Linux – How to Prevent Running Task from Being Killed After SSH Logout

killlinuxshellssh

I have a computational task running for a few days on a linux server via SSH connection. It is not on the background, so the SSH connection is under hold of the task.

I want to restart the local machine (not the server) from which I have opened ssh session, but want to keep the task running.
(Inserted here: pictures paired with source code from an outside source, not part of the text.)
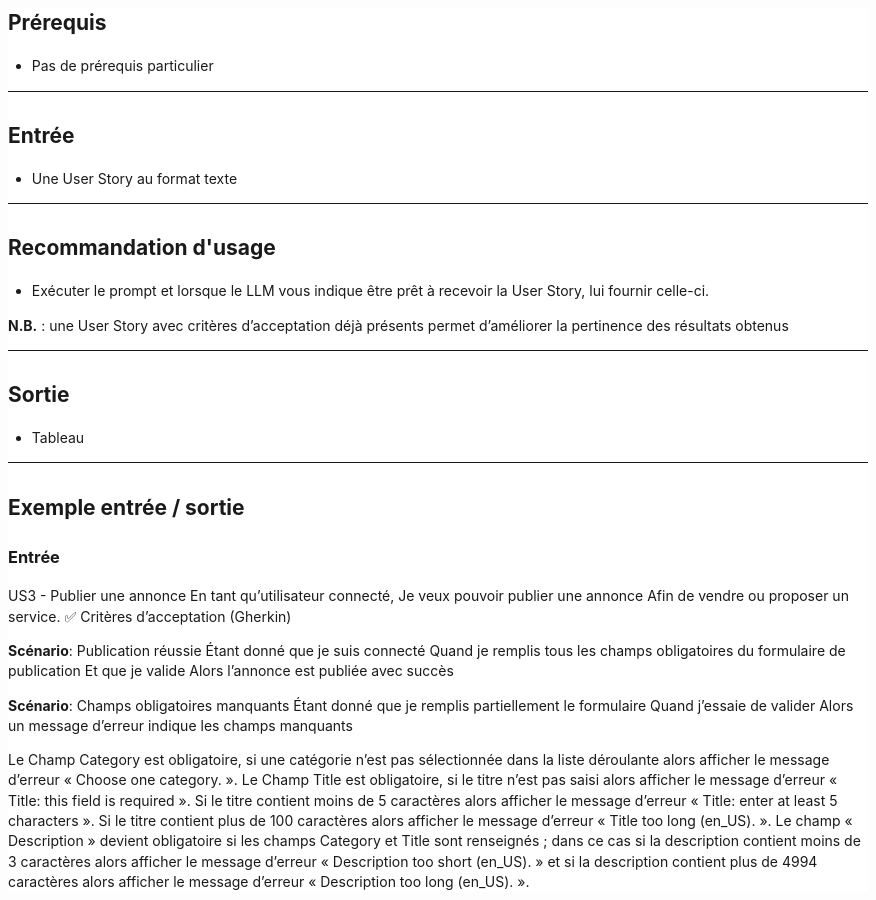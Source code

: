 ## Prérequis
- Pas de prérequis particulier

---
## Entrée
- Une User Story au format texte

---
## Recommandation d'usage
- Exécuter le prompt et lorsque le LLM vous indique être prêt à recevoir la User Story, lui fournir celle-ci.

**N.B.** : une User Story avec critères d’acceptation déjà présents permet d’améliorer la pertinence des résultats obtenus

---
## Sortie
- Tableau

---
## Exemple entrée / sortie

### Entrée

US3 - Publier une annonce
En tant qu’utilisateur connecté,
Je veux pouvoir publier une annonce
Afin de vendre ou proposer un service.
✅ Critères d’acceptation (Gherkin)

**Scénario**: Publication réussie
Étant donné que je suis connecté
Quand je remplis tous les champs obligatoires du formulaire de publication
Et que je valide
Alors l’annonce est publiée avec succès

**Scénario**: Champs obligatoires manquants
Étant donné que je remplis partiellement le formulaire
Quand j’essaie de valider
Alors un message d’erreur indique les champs manquants

Le Champ Category est obligatoire, si une catégorie n’est pas sélectionnée dans la liste déroulante alors afficher le message d’erreur « Choose one category. ».
Le Champ Title est obligatoire, si le titre n’est pas saisi alors afficher le message d’erreur « Title: this field is required ». Si le titre contient moins de 5 caractères alors afficher le message d’erreur « Title: enter at least 5 characters ». Si le titre contient plus de 100 caractères alors afficher le message d’erreur « Title too long (en_US). ».
Le champ « Description » devient obligatoire si les champs Category et Title sont renseignés ; dans ce cas si la description contient moins de 3 caractères alors afficher le message d’erreur « Description too short (en_US). » et si la description contient plus de 4994 caractères alors afficher le message d’erreur « Description too long (en_US). ». 
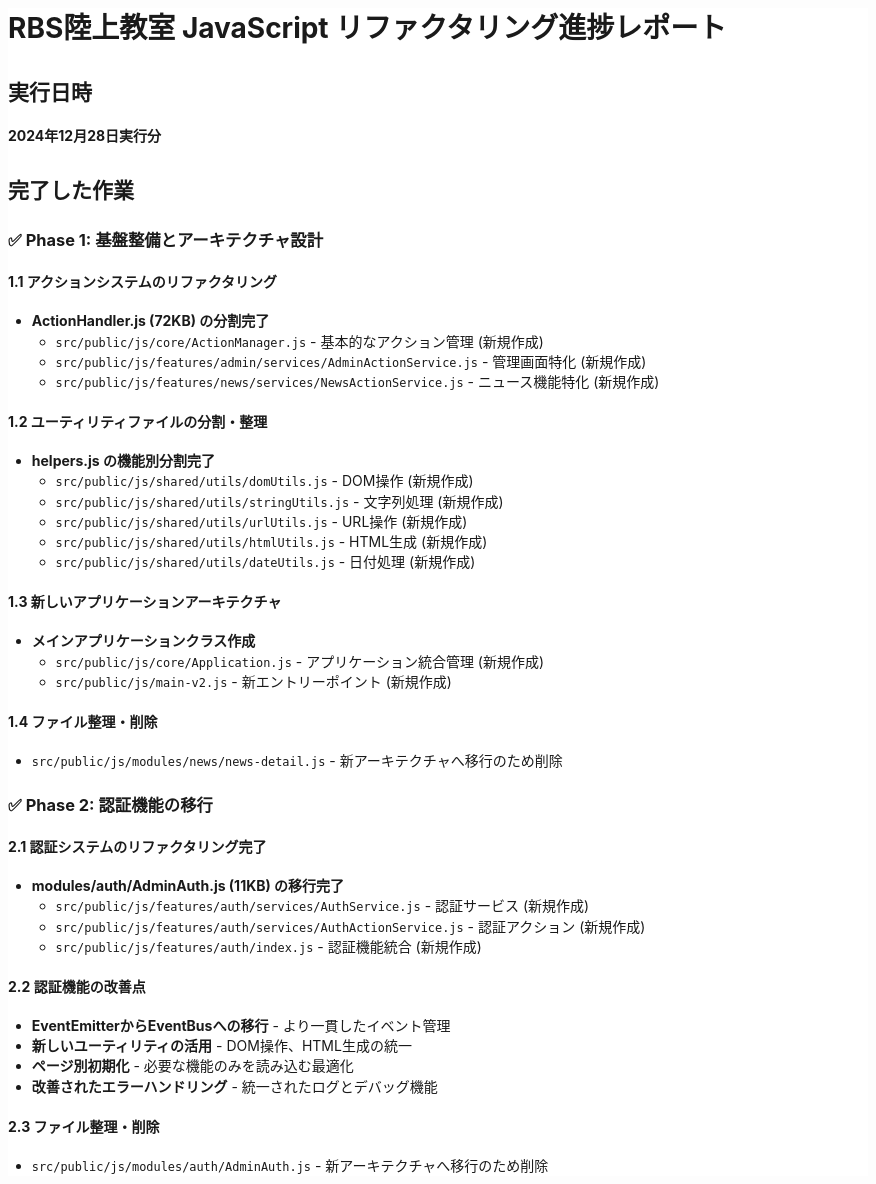 # RBS陸上教室 JavaScript リファクタリング進捗レポート

## 実行日時
**2024年12月28日実行分**

## 完了した作業

### ✅ Phase 1: 基盤整備とアーキテクチャ設計

#### 1.1 アクションシステムのリファクタリング
- **ActionHandler.js (72KB) の分割完了**
  - `src/public/js/core/ActionManager.js` - 基本的なアクション管理 (新規作成)
  - `src/public/js/features/admin/services/AdminActionService.js` - 管理画面特化 (新規作成)
  - `src/public/js/features/news/services/NewsActionService.js` - ニュース機能特化 (新規作成)

#### 1.2 ユーティリティファイルの分割・整理
- **helpers.js の機能別分割完了**
  - `src/public/js/shared/utils/domUtils.js` - DOM操作 (新規作成)
  - `src/public/js/shared/utils/stringUtils.js` - 文字列処理 (新規作成)
  - `src/public/js/shared/utils/urlUtils.js` - URL操作 (新規作成)
  - `src/public/js/shared/utils/htmlUtils.js` - HTML生成 (新規作成)
  - `src/public/js/shared/utils/dateUtils.js` - 日付処理 (新規作成)

#### 1.3 新しいアプリケーションアーキテクチャ
- **メインアプリケーションクラス作成**
  - `src/public/js/core/Application.js` - アプリケーション統合管理 (新規作成)
  - `src/public/js/main-v2.js` - 新エントリーポイント (新規作成)

#### 1.4 ファイル整理・削除
- `src/public/js/modules/news/news-detail.js` - 新アーキテクチャへ移行のため削除

### ✅ Phase 2: 認証機能の移行

#### 2.1 認証システムのリファクタリング完了
- **modules/auth/AdminAuth.js (11KB) の移行完了**
  - `src/public/js/features/auth/services/AuthService.js` - 認証サービス (新規作成)
  - `src/public/js/features/auth/services/AuthActionService.js` - 認証アクション (新規作成)
  - `src/public/js/features/auth/index.js` - 認証機能統合 (新規作成)

#### 2.2 認証機能の改善点
- **EventEmitterからEventBusへの移行** - より一貫したイベント管理
- **新しいユーティリティの活用** - DOM操作、HTML生成の統一
- **ページ別初期化** - 必要な機能のみを読み込む最適化
- **改善されたエラーハンドリング** - 統一されたログとデバッグ機能

#### 2.3 ファイル整理・削除
- `src/public/js/modules/auth/AdminAuth.js` - 新アーキテクチャへ移行のため削除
Is that any possible?

Best Answer

If your task is already launched, it is too late* to consider alternative solutions that insert an additional layer between your ssh session and the shell running the command, like screen, tmux, byobu, nohup and the likes.

If your process support to be placed in the background and particularly doesn't hang when stdout and stderr are unwritable/closed, you can put it in the background before logging out with ControlZ and bg then detach it from your shell with the disown builtin.

eg:

$ ssh localhost
You have new mail.
Last login: Fri Jun  6 11:26:56 2014

$ /bin/sleep 3600    


^Z[1] + Stopped                  /bin/sleep 3600
$ bg
[1] /bin/sleep 3600&
$ jobs
[1] +  Running                 /bin/sleep 3600
$ disown %1
$ exit
Connection to localhost closed.
$ ps -ef|grep sleep
jlliagre 12864     1  0 21:12 ?        00:00:00 /bin/sleep 3600
jlliagre 13056 12477  0 21:13 pts/18   00:00:00 grep sleep
$ 

* As Bob commented, there are actually several hackish ways to reparent a tty session under Linux. repty, retty, injcode and neercs. The most advanced looks to be reptyr but you might need root privileges to enable ptrace to hack your process.